Copyright Act of 1790

The Copyright Act of 1790 was the first federal copyright act to be instituted in the United States, though most of the states had passed various legislation securing copyrights in the years immediately following the Revolutionary War. The stated object of the act was the "encouragement of learning," and it achieved this by securing authors the "sole right and liberty of printing, reprinting, publishing and vending" the copies of their "maps, charts, and books" for a term of 14 years, with the right to renew for one additional 14 year term should the copyright holder still be alive.

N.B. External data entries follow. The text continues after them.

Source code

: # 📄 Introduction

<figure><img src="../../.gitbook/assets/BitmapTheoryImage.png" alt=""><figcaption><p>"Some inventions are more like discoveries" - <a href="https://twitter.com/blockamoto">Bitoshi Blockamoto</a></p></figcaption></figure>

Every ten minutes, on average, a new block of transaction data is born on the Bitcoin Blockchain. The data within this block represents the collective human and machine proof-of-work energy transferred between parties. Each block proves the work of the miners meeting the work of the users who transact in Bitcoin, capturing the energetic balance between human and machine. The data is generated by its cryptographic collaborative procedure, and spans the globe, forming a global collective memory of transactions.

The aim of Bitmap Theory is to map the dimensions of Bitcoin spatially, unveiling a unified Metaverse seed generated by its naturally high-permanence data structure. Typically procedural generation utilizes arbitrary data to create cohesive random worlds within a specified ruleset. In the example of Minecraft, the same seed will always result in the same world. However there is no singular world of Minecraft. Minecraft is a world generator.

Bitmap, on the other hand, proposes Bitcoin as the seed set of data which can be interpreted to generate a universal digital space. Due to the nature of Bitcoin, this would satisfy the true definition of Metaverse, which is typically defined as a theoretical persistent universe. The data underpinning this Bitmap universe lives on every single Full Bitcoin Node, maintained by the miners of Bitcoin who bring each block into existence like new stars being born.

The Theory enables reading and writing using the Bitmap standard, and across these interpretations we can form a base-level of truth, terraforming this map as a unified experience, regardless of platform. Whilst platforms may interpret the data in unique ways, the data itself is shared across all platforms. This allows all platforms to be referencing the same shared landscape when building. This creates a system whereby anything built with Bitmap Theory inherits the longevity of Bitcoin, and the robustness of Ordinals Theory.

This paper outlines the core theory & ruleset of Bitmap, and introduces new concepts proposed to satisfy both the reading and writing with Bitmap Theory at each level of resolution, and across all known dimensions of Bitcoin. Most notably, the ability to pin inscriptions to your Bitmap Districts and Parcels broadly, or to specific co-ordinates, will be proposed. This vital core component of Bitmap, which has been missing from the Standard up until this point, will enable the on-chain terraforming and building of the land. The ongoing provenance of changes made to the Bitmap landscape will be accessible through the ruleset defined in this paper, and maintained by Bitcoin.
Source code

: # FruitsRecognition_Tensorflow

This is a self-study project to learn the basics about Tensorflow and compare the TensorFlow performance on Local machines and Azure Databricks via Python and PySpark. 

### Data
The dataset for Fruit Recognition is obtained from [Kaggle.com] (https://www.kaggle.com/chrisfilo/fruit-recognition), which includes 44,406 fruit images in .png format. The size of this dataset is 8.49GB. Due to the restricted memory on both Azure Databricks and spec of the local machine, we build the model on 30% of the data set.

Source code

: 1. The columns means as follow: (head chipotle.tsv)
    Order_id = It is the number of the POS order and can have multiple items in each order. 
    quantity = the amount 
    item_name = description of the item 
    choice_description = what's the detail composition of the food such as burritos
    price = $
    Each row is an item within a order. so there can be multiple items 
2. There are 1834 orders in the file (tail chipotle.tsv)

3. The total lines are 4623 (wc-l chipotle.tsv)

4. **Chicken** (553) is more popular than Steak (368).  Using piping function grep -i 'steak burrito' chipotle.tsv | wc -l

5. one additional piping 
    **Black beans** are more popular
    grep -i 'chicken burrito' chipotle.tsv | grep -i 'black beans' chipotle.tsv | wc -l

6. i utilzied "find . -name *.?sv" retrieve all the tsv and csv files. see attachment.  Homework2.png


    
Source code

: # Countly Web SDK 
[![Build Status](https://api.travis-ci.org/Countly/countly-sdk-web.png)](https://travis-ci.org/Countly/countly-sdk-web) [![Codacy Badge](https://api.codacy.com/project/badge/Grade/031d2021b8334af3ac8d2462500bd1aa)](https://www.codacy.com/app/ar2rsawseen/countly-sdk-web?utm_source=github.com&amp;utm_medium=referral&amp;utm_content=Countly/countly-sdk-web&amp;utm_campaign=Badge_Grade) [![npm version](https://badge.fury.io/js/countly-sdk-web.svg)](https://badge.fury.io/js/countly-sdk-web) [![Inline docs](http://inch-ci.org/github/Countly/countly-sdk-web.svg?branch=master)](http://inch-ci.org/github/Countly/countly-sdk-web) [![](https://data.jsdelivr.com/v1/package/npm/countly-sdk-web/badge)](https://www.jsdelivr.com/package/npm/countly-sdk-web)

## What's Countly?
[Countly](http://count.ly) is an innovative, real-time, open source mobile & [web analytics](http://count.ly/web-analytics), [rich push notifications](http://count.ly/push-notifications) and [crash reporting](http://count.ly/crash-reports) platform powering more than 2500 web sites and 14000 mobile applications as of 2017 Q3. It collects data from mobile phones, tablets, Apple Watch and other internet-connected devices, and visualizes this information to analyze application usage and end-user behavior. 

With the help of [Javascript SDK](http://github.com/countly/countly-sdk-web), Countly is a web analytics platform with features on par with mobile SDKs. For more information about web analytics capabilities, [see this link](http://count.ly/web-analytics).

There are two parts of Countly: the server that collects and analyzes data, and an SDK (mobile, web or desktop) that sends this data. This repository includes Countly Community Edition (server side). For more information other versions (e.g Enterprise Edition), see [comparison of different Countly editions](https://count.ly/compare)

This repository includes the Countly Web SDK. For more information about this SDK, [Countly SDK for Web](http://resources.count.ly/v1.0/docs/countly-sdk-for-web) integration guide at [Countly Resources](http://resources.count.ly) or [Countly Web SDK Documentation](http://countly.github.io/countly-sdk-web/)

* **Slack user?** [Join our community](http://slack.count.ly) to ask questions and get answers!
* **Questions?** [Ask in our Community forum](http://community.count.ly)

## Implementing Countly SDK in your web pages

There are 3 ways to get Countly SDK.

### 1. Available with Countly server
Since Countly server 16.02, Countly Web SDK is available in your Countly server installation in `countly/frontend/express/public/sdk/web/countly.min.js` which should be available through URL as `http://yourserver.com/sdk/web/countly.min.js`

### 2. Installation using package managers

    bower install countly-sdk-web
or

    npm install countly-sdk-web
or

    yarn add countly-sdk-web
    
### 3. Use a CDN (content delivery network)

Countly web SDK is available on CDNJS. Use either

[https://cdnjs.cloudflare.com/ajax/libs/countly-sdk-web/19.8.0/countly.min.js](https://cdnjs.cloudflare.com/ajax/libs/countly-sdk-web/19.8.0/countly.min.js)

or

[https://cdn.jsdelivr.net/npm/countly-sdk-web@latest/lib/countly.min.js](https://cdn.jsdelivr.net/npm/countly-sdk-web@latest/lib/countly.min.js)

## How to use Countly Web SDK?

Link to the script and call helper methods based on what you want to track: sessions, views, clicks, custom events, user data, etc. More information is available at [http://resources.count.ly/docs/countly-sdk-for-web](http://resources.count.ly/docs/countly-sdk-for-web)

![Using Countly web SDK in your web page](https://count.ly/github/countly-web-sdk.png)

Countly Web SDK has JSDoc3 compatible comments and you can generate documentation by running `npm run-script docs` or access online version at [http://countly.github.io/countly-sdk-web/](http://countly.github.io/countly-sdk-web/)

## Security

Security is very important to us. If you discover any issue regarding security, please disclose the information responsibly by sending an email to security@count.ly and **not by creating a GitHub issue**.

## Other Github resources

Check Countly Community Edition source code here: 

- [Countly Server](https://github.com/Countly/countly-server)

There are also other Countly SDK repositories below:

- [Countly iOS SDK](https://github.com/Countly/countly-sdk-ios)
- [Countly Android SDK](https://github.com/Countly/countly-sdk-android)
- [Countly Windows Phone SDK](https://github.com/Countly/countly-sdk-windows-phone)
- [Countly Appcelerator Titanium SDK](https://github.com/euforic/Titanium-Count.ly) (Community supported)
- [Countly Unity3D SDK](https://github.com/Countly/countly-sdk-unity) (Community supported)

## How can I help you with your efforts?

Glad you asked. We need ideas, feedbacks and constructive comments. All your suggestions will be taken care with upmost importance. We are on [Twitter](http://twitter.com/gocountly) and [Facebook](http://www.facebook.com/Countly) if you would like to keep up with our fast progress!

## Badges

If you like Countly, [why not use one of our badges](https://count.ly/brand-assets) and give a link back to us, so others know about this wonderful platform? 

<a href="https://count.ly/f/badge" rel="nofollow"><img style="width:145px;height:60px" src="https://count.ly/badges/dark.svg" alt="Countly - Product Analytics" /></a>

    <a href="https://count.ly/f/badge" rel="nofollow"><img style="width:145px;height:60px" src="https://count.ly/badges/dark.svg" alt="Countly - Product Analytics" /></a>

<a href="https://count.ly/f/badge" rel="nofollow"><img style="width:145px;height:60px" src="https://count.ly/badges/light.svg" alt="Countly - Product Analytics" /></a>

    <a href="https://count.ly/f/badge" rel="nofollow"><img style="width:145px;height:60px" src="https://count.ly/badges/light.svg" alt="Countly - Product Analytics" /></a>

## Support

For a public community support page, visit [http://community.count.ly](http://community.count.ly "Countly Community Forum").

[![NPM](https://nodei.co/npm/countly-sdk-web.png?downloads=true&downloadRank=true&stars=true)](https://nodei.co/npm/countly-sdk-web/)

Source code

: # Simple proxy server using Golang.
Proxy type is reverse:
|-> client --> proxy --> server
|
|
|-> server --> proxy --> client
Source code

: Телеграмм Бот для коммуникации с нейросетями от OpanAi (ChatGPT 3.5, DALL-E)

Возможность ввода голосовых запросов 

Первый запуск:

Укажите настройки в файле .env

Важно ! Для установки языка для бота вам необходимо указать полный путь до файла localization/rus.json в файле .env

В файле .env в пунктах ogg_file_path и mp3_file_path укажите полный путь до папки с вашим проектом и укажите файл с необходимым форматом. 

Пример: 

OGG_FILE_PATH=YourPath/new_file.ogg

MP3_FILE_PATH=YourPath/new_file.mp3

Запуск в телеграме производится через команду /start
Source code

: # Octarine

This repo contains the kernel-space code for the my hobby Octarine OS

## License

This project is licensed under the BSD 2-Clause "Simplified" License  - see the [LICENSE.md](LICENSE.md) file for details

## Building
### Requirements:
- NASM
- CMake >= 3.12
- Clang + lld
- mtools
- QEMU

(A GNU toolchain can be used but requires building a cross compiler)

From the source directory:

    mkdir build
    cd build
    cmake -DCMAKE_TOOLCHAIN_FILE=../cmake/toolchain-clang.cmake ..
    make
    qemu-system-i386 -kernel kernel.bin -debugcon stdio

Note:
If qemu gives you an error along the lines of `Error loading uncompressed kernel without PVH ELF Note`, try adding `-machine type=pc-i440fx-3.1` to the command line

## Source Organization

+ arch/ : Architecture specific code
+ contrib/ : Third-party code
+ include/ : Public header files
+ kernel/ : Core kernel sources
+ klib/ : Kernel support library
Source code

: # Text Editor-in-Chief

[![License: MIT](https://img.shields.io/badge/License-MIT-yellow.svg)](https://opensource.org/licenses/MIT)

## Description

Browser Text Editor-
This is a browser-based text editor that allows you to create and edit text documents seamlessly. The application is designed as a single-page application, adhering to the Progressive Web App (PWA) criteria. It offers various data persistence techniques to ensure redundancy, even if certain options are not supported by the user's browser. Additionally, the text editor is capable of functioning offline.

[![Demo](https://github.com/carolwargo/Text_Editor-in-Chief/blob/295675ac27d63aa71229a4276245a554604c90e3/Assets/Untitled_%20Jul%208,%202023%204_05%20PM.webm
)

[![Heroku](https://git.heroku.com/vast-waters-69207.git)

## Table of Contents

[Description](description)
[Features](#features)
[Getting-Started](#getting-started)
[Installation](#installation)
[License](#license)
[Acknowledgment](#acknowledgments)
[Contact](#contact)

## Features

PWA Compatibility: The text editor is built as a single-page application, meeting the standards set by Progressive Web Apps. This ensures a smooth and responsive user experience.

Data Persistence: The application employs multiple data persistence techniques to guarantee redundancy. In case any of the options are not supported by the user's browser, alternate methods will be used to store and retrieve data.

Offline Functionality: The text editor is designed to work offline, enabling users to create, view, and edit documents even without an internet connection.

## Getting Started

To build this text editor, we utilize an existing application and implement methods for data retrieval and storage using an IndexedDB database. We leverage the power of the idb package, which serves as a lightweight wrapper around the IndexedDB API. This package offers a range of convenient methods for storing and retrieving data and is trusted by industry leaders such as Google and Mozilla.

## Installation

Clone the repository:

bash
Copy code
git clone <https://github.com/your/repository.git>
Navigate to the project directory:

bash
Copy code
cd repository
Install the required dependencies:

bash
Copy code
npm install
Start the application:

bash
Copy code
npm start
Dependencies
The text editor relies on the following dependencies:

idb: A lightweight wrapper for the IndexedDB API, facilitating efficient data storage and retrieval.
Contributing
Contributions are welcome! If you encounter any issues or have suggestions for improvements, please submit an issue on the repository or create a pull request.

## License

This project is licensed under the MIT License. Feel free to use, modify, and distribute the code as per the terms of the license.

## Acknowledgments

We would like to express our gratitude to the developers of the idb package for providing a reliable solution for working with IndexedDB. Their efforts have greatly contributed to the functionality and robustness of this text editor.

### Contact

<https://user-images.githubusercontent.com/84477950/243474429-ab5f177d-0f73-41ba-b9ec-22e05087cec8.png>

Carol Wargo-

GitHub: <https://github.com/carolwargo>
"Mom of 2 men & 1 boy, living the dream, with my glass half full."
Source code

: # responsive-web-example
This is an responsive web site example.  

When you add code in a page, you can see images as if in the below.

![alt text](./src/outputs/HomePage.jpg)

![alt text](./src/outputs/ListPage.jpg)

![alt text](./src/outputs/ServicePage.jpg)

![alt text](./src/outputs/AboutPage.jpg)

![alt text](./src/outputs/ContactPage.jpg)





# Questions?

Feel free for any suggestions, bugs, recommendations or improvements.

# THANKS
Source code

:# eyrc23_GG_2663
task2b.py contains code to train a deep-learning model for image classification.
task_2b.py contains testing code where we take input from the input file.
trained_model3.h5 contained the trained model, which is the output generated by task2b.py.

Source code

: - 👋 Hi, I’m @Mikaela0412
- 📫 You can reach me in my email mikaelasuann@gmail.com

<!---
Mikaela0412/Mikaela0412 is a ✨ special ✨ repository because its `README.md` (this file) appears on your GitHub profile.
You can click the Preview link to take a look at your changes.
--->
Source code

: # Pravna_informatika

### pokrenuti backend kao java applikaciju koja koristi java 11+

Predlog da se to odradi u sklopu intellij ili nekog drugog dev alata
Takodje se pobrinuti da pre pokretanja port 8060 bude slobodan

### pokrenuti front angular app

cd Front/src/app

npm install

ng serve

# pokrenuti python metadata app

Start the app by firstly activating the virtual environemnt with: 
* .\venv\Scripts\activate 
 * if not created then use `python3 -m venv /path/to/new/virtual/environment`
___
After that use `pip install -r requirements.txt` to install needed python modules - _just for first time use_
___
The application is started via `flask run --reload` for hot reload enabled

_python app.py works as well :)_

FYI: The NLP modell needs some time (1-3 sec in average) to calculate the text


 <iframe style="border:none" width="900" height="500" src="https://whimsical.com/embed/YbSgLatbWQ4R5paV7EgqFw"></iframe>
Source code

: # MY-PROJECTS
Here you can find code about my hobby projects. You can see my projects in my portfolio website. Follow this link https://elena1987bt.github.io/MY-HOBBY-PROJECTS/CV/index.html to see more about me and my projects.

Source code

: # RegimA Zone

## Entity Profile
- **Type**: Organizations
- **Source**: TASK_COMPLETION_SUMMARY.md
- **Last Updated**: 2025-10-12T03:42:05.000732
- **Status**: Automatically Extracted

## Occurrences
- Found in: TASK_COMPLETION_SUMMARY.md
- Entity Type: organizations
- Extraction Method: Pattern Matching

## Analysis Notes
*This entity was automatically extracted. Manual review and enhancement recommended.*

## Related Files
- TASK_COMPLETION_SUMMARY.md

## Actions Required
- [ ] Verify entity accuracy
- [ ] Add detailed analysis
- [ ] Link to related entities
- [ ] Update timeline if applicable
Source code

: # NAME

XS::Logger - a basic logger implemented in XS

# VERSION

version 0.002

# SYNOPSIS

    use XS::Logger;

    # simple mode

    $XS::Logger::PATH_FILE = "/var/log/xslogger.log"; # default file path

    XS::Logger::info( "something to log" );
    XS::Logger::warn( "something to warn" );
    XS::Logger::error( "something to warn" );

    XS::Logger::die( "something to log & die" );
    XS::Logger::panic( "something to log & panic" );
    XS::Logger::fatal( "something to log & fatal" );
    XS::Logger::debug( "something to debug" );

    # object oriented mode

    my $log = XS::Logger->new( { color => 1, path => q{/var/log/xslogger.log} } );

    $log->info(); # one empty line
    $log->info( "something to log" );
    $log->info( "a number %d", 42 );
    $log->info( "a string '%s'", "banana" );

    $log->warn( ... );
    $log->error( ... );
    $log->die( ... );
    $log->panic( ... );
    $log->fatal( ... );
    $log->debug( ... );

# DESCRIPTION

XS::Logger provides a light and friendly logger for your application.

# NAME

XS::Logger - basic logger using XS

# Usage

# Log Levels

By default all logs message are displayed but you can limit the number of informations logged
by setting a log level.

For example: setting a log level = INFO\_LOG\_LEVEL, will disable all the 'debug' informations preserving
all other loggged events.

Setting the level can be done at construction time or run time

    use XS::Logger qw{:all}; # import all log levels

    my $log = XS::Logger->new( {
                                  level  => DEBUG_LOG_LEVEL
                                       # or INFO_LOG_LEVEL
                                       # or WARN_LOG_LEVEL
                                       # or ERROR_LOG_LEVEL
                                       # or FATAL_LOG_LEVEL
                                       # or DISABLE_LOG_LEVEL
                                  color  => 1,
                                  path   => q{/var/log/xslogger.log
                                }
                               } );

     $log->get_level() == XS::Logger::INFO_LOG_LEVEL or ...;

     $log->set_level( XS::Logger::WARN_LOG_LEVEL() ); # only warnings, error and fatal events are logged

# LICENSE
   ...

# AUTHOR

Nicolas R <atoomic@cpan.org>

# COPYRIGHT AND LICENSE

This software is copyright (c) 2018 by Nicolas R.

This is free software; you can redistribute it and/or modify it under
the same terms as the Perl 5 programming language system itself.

The Copyright Act of 1790 was deliberated on and passed during the Second Session of Congress, convened on January 4 1790. The bill was signed into law on May 31 1790 by George Washington, and published in its entirety throughout the country shortly after. At only half a page in the Columbia Centinel , a Boston newspaper of the day, the law was considerably shorter than current statutes, which, as of 2003, totalled some 279 pages. The law covered only books, maps, and charts; paintings, drawings, and music were not included until later.

Much of the Act was borrowed from the 1709 Statute of Anne. The first sentences of the two laws are almost identical. Both require registration in order for a work to receive copyright protection; similarly, both require that copies of the work be deposited in officially designated repositories such as the Library of Congress in the United States, and the Oxford and Cambridge universities in the United Kingdom. The Statute of Anne and the Copyright Act of 1790 both provided for an initial term of 14 years, renewable once by living authors for an additional 14 years, for works not yet published. The Statute of Anne differed from the 1790 Act, however, in providing a 21-year term of protection, with no option for renewal, for works already published at the time the law went into effect (1710).

The Copyright Act of 1790 applied exclusively to citizens of the United States. Non-citizens and material printed outside the United States could not be granted any copyright protection until the International Copyright Act of 1891. Consequently, Charles Dickens sometimes complained about cheap American knockoffs of his work for which he received no royalty. The first significant challenge to this law came in the case of Wheaton v. Peters, decided in 1834.